土手道に水平の私の視線がお嬢さんと出合った。目と目の出会いだって他生の縁のはずだから声を掛けた。それに「やっと叶った小学校の入学と授業、その帰り道」さぞかし嬉しかったと推察した。

「学校が始まったのだね。良かった」

「学校はなかった」

 

落胆は声に聞こえた。目の沈みこみに気落ちの深さが察せられた。

私は胸が詰まり、言葉は出なかった。励まそうにもとっさの慰め言葉線を選ぶ能に欠けた。

男の子が走り寄った、お兄さんらしい。4年あるいは5年生かと見える。背にはデイバック。女の子の言を補填する云いぶりは、

「自主登校なので、授業はないのです」

4年生ともなれば言葉遣いが明瞭、「自主」を聞いた妹はまた目を地に伏した。ここで会話は終わった。

兄妹さんはゆっくりした歩みのまま橋に向かった。

 

私はチャリ脇に腰をおろし、吐息がホー、口先に漏れた。

風が強く吹いて片ペダル止めのチャリが倒れた。立て直しとギアの確認に手間がかかった。ワイヤーの再調整が終わってさあ帰ると乗りかけた時、橋の欄干、その真下に目が移った。

階段に兄妹が座っていた。対岸を黙って見つめていた。

立ち上がり手を繋ぐのでもなく、寄り添う風でもなく「ふれあい橋」をとぼとぼと渡った。5月の夕日が傾く空は南の寄る西、そこがふれあい橋の真向かいの中空。夕日の勢いは燦々と、まばゆいまでの差し込みを二人に注いでいた。サドルに跨りペダルを一足だけ強く踏んで私は浅川に帰路をとった。

 

兄妹はなぜ土手の階段に座っていたのか、なぜ帰宅の路を続けなかったのか。一年生の妹さんの落胆の様とお兄さんのしっかり応答に答が見えると感じた。

 

今年、一年生は入学式を体験できなかった。

 

4月が始まっても自宅閉じこもりを続けた。買いそろえてもらったランドセル、服、靴、ソックスを枕元において「ガッコウ始まれ」の願いも叶わず、通学の機会は訪れなかった。それらを着し親に手を引かれあの「ふれあい橋」を渡り小学校にたどり着く、あこがれ一日のハレを経験できなかった。

そしてこの日にやっと「登校」が叶った。

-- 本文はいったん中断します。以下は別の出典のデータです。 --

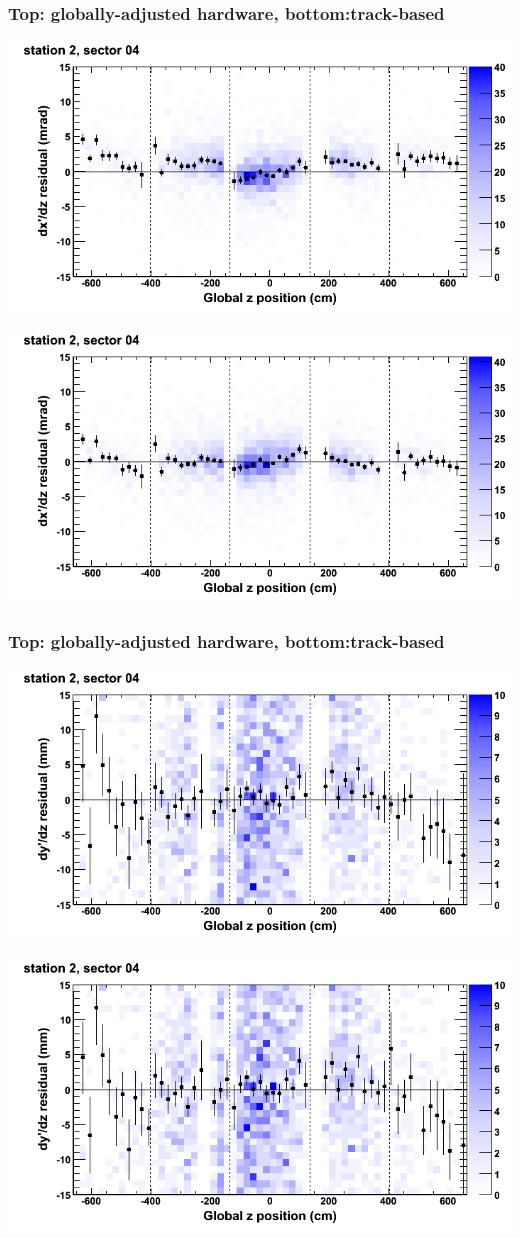 \documentclass[compress]{beamer}
\begin{document}
\begin{frame}
\frametitle{Top: globally-adjusted hardware, bottom:track-based}
\includegraphics[width=0.7\linewidth]{NOV4_mapplots_HW/DTvsz_st2sec04_dxdz.png}

\includegraphics[width=0.7\linewidth]{NOV4_mapplots/DTvsz_st2sec04_dxdz.png}
\end{frame}

\begin{frame}
\frametitle{Top: globally-adjusted hardware, bottom:track-based}
\includegraphics[width=0.7\linewidth]{NOV4_mapplots_HW/DTvsz_st2sec04_dydz.png}

\includegraphics[width=0.7\linewidth]{NOV4_mapplots/DTvsz_st2sec04_dydz.png}
\end{frame}
\end{document}
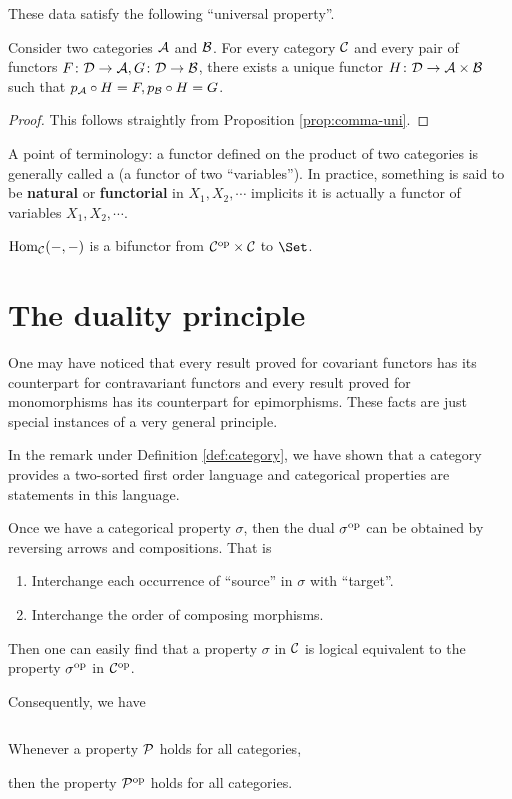  These data satisfy the following ``universal property''.
  \begin{prop}
    Consider two categories ${\cal A}$ and ${\cal B}$. For every category ${\cal C}$ and every pair of functors $F\colon{\cal D}\to{\cal A}, G\colon{\cal D}\to{\cal B}$, there exists a unique functor $H\colon{\cal D}\to{\cal A}\times{\cal B}$ such that $p_{{\cal A}}\circ H=F, p_{{\cal B}}\circ H=G$.
  \end{prop}
  \begin{proof}
    This follows straightly from Proposition \ref{prop:comma-uni}.
  \end{proof}
  A point of terminology: a functor defined on the product of two categories is generally called a  (a functor of two ``variables''). In practice, something is said to be \textbf{natural} or \textbf{functorial} in $X_1,X_2,\cdots$ implicits it is actually a functor of variables $X_1,X_2,\cdots$.
  \begin{exam}
    $\operatorname{Hom}_{{\cal C}}(-,-)$ is a bifunctor from ${\cal C}^{\operatorname{op}}\times{\cal C}$ to $\Set$.
  \end{exam}


\newpage\section{The duality principle}
  One may have noticed that every result proved for covariant functors has its counterpart for contravariant functors and every result proved for monomorphisms has its counterpart for epimorphisms.
  These facts are just special instances of a very general principle.

  In the remark under Definition \ref{def:category}, we have shown that a category provides a two-sorted first order language and categorical properties are statements in this language.

  Once we have a categorical property $\sigma$, then the dual $\sigma^{\operatorname{op}}$ can be obtained by reversing arrows and compositions. That is
  \begin{enumerate}
    \item   Interchange each occurrence of ``source'' in $\sigma$ with ``target''.
    \item   Interchange the order of composing morphisms.
  \end{enumerate}

  Then one can easily find that a property $\sigma$ in ${\cal C}$ is logical equivalent to the property $\sigma^{\operatorname{op}}$ in ${\cal C}^{\operatorname{op}}$.

  Consequently, we have
  \begin{thm}
  $ $
  \begin{center}
    Whenever a property ${\cal P}$ holds for all categories,

    then the property ${\cal P}^{\operatorname{op}}$ holds for all categories.
  \end{center}
  \end{thm}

「自主」の意味合いを理解するには一年生ではまだ早い。期待を胸にふくらませ黄色いランドセルを背にして学校に着いたけれど、そこには何もなかった。

先生はいない、それらしい女の方がいるのだけれど目につくのはでっかいマスクと目玉だけ。授業はない、コクゴサンスウシャカイというのを教わるはずだったのに、ランドセルに教科書を詰めてきたのに、放り出された教室のがらんどうに怯えるだけだった。

何にもましてがっかりは、入学式がなかった事だった。

 

階段に座り込んでいた理由とは、家に戻って母親にこの気落ちぶりをなんと話そうか。答は見つからずお兄さんと一緒に夕日を見ていた。

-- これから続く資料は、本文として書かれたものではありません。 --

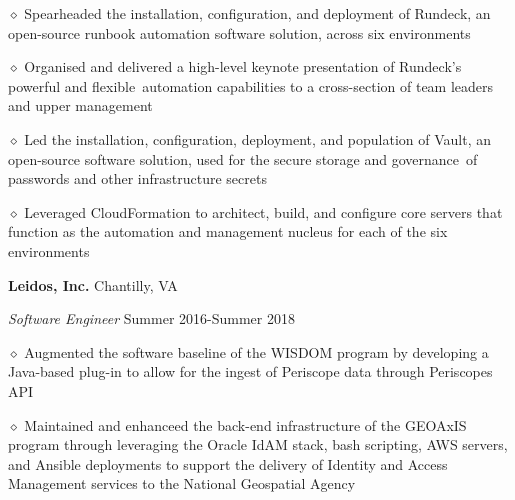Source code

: \documentclass[executivepaper]{extarticle}
\begin{document}
\begin{center}
{\begin{minipage}{7.0in}
\vspace{0.25mm}

{\noindent $\diamond$ {\fontsize{12}{8}\selectfont Spearheaded the installation, configuration, and deployment of Rundeck, an open-source runbook automation software solution, across six environments}}

\vspace{0.25mm}

{\noindent $\diamond$ {\fontsize{12}{8}\selectfont Organised and delivered a high-level keynote presentation of Rundeck's powerful and flexible automation capabilities to a cross-section of team leaders and upper management}}

\vspace{0.25mm}

{\noindent $\diamond$ {\fontsize{12}{8}\selectfont Led the installation, configuration, deployment, and population of Vault, an open-source software solution, used for the secure storage and governance of passwords and other infrastructure secrets}}

\vspace{0.25mm}

{\noindent $\diamond$ {\fontsize{12}{8}\selectfont Leveraged CloudFormation to architect, build, and configure core servers that function as the automation and management nucleus for each of the six environments}}

\vspace{2mm}

{\noindent \textbf{\fontsize{12}{8}\selectfont Leidos, Inc.}} {\hfill \fontsize{10}{8}\selectfont Chantilly, VA}

\vspace{0.25mm}

{\noindent \textit{\fontsize{12}{8}\selectfont Software Engineer}} {\hfill \fontsize{10}{8}\selectfont Summer 2016-Summer 2018}

\vspace{0.25mm}

{\noindent $\diamond$ {\fontsize{12}{8}\selectfont Augmented the software baseline of the WISDOM program by developing a Java-based plug-in to allow for the ingest of Periscope data through Periscope\textsc{}s API}}

\vspace{0.25mm}

{\noindent $\diamond$ {\fontsize{12}{8}\selectfont Maintained and enhanceed the back-end infrastructure of the GEOAxIS program through leveraging the Oracle IdAM stack, bash scripting, AWS servers, and Ansible deployments to support the delivery of Identity and Access Management services to the National Geospatial Agency}}


\end{minipage}}
\end{center}
\end{document}
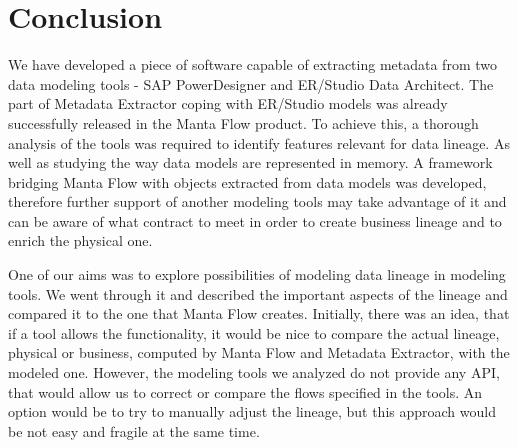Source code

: \chapter*{Conclusion}
We have developed a piece of software capable of extracting metadata from two data modeling tools - SAP PowerDesigner and ER/Studio Data Architect. The part of Metadata Extractor coping with ER/Studio models was already successfully released in the Manta Flow product.
To achieve this, a thorough analysis of the tools was required to identify features relevant for data lineage. As well as studying the way data models are represented in memory.
A framework bridging Manta Flow with objects extracted from data models was developed, therefore further support of another modeling tools may take advantage of it and can be aware of what contract to meet in order to create business lineage and to enrich the physical one.

One of our aims was to explore possibilities of modeling data lineage in modeling tools.
We went through it and described the important aspects of the lineage and compared it to the one that Manta Flow creates. 
Initially, there was an idea, that if a tool allows the functionality, it would be nice to compare the actual lineage, physical or business, computed by Manta Flow and Metadata Extractor, with the modeled one. 
However, the modeling tools we analyzed do not provide any API, that would allow us to correct or compare the flows specified in the tools. 
An option would be to try to manually adjust the lineage, but this approach would be not easy and fragile at the same time.

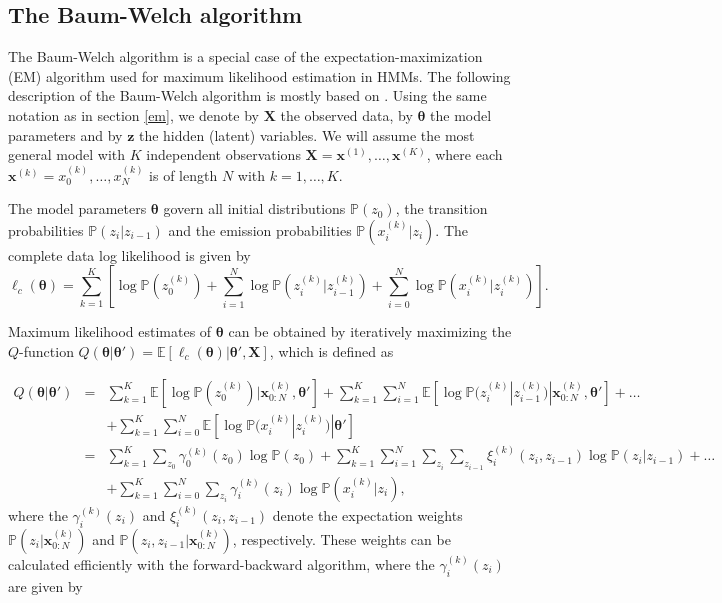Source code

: \documentclass[a4paper,11pt]{article}
\def\X{\boldsymbol{X}}
\def\x{\boldsymbol{x}}
\def\z{\boldsymbol{z}}
\def\btheta{\boldsymbol{\theta}}
\def\l{\ell}
\def\p{\mathbb{P}}
\def\E{\mathbb{E}}
\begin{document}
\subsection{The Baum-Welch algorithm}

The Baum-Welch algorithm is a special case of the expectation-maximization (EM) algorithm used for maximum likelihood estimation in HMMs. The following description of the Baum-Welch algorithm is mostly based on \citet{Wegmann2019}. Using the same notation as in section \ref{em}, we denote by $\X$ the observed data, by $\btheta$ the model parameters and by $\z$ the hidden (latent) variables. We will assume the most general model with $K$ independent observations $\X = \x^{(1)}, \ldots, \x^{(K)}$, where each $\x^{(k)} = x_0^{(k)}, \ldots, x_N^{(k)}$ is of length $N$ with $k = 1, \ldots, K$.

The model parameters $\btheta$ govern all initial distributions $\p(z_0)$, the transition probabilities $\p(z_i | z_{i-1})$ and the emission probabilities $\p(x_i^{(k)} | z_i)$. The complete data log likelihood is given by
\begin{equation*}
 \l_c(\btheta) = \sum_{k=1}^K \left[ \log \p(z_0^{(k)}) + \sum_{i=1}^N \log \p(z_i^{(k)} | z_{i-1}^{(k)}) + \sum_{i=0}^N \log \p(x_i^{(k)} | z_i^{(k)}) \right].
\end{equation*}

Maximum likelihood estimates of $\btheta$ can be obtained by iteratively maximizing the $Q$-function $Q(\btheta | \btheta')=\E[\l_c(\btheta)|\btheta', \X]$, which is defined as

\begin{eqnarray*}
Q(\btheta | \btheta') &=& \sum_{k=1}^K \E\left[\log \p(z_0^{(k)}) | \x_{0:N}^{(k)}, \btheta'\right] + \sum_{k=1}^K \sum_{i=1}^N \E\left[\log \p(z_i^{(k)} | z_{i-1}^{(k)}) | \x_{0:N}^{(k)}, \btheta'\right] + \ldots\\
&& + \sum_{k=1}^K \sum_{i=0}^N \E\left[\log \p(x_i^{(k)} | z_i^{(k)}) | \btheta'\right]\\
&=& \sum_{k=1}^K \sum_{z_0}\gamma_0^{(k)}(z_0)\log\p(z_0)  + \sum_{k=1}^K \sum_{i=1}^N \sum_{z_i}\sum_{z_{i-1}}\xi_i^{(k)}(z_i, z_{i-1})\log\p(z_i | z_{i-1})  + \ldots\\
&& + \sum_{k=1}^K \sum_{i=0}^N\sum_{z_i}\gamma_i^{(k)}(z_i)\log \p(x_i^{(k)} | z_i),
\end{eqnarray*}
where the $\gamma_i^{(k)}(z_i)$ and $\xi_i^{(k)}(z_i, z_{i-1})$ denote the expectation weights $\p(z_i|\x_{0:N}^{(k)})$ and $\p(z_i, z_{i-1}| \x_{0:N}^{(k)})$, respectively. These weights can be calculated efficiently with the forward-backward algorithm, where the $\gamma_i^{(k)}(z_i)$ are given by
\end{document}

入学とは「校長先生のお話をしっかり聞くのよ」「脇見してはいけない」「教室にはいったら先生が出席をとるから、名前を呼ばれたらしっかりハーイと答えるのよ」と聞かされていたし、この日にその一連があると信じていた。

それらを全て通過してこそ一年生になれたはず。この喜びを母親に伝えるはずだったのに。

何も起こらなかった。

入学式の一日は子にとって通過儀礼であったのだ。

儀礼を授けられなかった悲しみを、母に何として伝えられようか。それに悩んでいたのだ。